==== DATA IN THIS EXERCISE

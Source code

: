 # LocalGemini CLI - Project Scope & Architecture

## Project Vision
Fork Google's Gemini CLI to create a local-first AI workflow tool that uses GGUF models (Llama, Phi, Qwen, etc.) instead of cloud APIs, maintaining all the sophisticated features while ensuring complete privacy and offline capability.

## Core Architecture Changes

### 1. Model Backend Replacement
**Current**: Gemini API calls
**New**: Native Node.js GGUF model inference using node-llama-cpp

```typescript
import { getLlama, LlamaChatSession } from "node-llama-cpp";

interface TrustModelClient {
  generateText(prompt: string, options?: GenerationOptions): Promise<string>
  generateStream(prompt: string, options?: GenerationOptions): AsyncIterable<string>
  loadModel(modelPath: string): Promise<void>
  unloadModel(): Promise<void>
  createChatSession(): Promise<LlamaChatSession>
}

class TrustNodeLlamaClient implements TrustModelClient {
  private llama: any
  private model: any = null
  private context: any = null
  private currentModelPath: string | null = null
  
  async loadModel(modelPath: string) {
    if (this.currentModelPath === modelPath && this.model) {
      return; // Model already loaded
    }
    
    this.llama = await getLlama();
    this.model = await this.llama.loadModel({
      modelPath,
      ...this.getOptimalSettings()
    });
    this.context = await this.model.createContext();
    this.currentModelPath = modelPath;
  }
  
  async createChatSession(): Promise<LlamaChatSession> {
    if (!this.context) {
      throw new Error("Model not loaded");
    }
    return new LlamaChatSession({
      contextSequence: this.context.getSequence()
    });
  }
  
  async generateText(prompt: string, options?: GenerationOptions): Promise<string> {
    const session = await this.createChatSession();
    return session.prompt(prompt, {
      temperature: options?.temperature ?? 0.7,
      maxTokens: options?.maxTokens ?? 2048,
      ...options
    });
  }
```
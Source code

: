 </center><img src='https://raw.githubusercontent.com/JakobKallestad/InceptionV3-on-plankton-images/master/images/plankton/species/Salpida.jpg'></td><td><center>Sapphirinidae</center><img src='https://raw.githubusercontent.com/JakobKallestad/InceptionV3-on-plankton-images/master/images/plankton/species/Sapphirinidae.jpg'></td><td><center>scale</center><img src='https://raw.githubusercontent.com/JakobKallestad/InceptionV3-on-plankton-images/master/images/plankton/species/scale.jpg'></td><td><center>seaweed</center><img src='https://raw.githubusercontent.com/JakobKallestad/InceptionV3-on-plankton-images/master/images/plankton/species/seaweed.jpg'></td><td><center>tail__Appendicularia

========

TRY IT
Find the word "private" in the entries above. Copy every line that has it.

FINISHED EXERCISE
  private llama: any
  private model: any = null
  private context: any = null
  private currentModelPath: string | null = null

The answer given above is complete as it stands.